Monday, July 24, 2006
Update as of Monday July 24, 2006
Maria drew me a beautiful picture today. She draws me beautiful pictures every day. It’s funny how much more I cherish her artwork than ever before. I always loved to get pictures from her, but now I take the time to appreciate them more. Why didn’t I before? She draws such beautiful pictures of her and me doing all sorts of things together…riding on our bikes, playing in the snow, playing ball outside. She makes me feel so very loved. I make it a point to spend as much time with her as I can without it seeming strange to her. There are many times, though, when she is playing outside or somewhere in the house and I just want to go to her and watch her, be close to her, listen to her, love her. I don’t want to disturb “normalcy” for her though, so I try not to be too obvious.

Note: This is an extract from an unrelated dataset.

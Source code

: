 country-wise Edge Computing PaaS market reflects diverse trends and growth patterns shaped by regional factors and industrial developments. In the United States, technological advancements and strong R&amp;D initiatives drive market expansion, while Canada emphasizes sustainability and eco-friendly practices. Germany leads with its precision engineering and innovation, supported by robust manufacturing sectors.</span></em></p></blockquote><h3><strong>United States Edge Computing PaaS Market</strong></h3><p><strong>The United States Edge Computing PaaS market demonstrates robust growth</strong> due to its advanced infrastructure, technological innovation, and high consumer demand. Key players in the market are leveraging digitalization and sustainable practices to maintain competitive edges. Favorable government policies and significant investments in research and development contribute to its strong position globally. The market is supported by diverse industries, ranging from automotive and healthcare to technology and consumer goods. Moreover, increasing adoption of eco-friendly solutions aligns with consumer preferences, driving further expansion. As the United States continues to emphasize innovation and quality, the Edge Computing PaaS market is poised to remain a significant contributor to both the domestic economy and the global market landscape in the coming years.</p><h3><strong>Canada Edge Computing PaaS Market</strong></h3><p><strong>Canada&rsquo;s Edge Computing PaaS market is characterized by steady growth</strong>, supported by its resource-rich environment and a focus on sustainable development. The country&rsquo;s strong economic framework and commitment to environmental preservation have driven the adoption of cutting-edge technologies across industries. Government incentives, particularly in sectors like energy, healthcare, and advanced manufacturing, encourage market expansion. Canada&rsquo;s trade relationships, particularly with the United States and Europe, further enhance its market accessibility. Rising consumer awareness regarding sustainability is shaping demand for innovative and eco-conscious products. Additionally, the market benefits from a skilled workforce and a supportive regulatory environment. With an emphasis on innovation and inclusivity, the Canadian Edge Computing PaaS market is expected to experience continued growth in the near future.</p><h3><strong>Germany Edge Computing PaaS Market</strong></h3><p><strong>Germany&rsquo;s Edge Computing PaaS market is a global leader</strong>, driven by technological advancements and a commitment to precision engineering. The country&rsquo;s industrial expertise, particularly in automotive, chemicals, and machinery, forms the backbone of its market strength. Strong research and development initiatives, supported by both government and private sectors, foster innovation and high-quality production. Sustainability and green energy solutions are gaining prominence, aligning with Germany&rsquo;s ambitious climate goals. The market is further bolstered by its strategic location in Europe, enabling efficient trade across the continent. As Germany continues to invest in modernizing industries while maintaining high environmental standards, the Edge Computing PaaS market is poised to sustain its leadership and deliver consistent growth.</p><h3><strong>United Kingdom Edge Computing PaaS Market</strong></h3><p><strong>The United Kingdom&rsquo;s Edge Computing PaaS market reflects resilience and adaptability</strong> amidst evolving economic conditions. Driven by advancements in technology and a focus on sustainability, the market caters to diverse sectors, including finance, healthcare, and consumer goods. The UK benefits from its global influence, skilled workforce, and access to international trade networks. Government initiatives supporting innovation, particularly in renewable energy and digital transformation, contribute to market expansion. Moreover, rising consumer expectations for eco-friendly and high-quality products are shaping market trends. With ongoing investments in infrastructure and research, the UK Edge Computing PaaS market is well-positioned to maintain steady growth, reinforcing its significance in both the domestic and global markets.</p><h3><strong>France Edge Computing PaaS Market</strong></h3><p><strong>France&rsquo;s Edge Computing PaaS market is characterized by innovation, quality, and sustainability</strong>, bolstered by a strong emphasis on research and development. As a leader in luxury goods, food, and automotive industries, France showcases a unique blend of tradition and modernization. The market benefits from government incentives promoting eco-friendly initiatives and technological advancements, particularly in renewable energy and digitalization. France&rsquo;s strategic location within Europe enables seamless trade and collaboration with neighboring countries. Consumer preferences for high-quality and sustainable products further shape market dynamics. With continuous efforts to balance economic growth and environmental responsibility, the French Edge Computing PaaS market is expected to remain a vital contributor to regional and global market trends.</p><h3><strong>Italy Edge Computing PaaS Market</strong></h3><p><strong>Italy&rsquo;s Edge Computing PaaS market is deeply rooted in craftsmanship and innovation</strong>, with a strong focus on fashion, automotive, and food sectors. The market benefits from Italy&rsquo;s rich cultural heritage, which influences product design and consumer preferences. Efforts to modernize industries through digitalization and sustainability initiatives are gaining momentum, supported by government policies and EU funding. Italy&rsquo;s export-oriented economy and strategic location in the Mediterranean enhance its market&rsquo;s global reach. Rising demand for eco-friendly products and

Last week I did something I don’t usually do. I ventured to a website of another child who had what Maria has. Trent went to heaven on April 3rd of this year. He reminded me a lot of Maria. Not just in symptoms but in other things. He brought joy to his entire family. His Mom wrote about how she would hold him at night. He would flip his legs up over her’s and ask her questions about heaven. She would answer his questions and tell him what a wonderful place heaven is. Then he would drift off to sleep as his Mom quietly cried. This reminds me a lot of Maria and me. I could feel what was in this Mother’s heart and I cried. Since being diagnosed, especially in the beginning, Maria often asked me about heaven. Kids are really so wise. She could see herself deteriorating in the beginning and though not a word was spoken about what might be she asked the questions it pains your heart and soul to hear. Her sixth sense was still functioning just fine. What I thought particularly lovely about my Maria is she associated death and heaven with Jesus. She asked me, with such fear, if she would have to be nailed to a cross like Jesus in order to go to heaven. My heart broke and I could barely gather the strength inside to tell her with a reassuring face that “no, of course not. Jesus did that for us so we wouldn’t have to”. What I thought to myself though is how Maria really is so much like Him. She is bearing her own cross. What Ed and I would give to take that away from her. Sometimes I worry. I try not to because I know worry and anxiety are not productive. I worry that I have to try so hard to be a better person. I think this for a couple of reasons. If I could just be better maybe that would help Maria. Maybe God would reward my “good behavior” by sparing her life. If not, maybe it could shorten my time in purgatory so I would be able to get to heaven sooner to be with her if she goes first. Because I know she will go straight to heaven. I told my wonderful friend and neighbor when Maria was first diagnosed that I had to go first because she will just be too scared to go alone, and I need to be there for her.
There is so much good here. Let’s focus on the good. Let’s focus on Christ. I have seen the face of Christ more times in the past few months than ever before. I see Him in so many of you. Your kindness, your prayers, your love. It is overflowing and that is SO good and so positive about all of this. Ed and I have been given a great gift from God through all of this pain. I really feel He is so very close to us now. We are so thankful to Him for the graces He has given to us. He has blessed us tremendously. After Maria’s last MRI Ed and I talked about the fact that we have been given a great responsibility and we must respond to that. We are praying about it and following Him on the journey He is leading us on. All of you are part of this journey. We are all so very blessed. Let’s pray that His will be done.
Maria is just so beautiful. One day I walked into the kitchen and saw a picture taped to the window. It is a picture that Maria drew of herself and her Guardian Angel, Daisy. She wrote “Me and Daisy” at the top of it. Daisy, please watch over her well. I would love to share all of her pictures with all of you. Many of you have your own little artists at home. I know you know my Maria when you look into the eyes and hearts of your own children. No wonder Jesus loved the little children. They are all so beautiful. I try to stop and soak in all that beauty each day. When you do, nothing else earthly seems quite so urgent to get to as it did before. I realize the gift of time. The gift of today. I’m thankful for that. As Mother Teresa said, "Yesterday is gone. Tomorrow has not yet come. We have only today. Let us begin."
Thank you all for your continued prayers for Maria.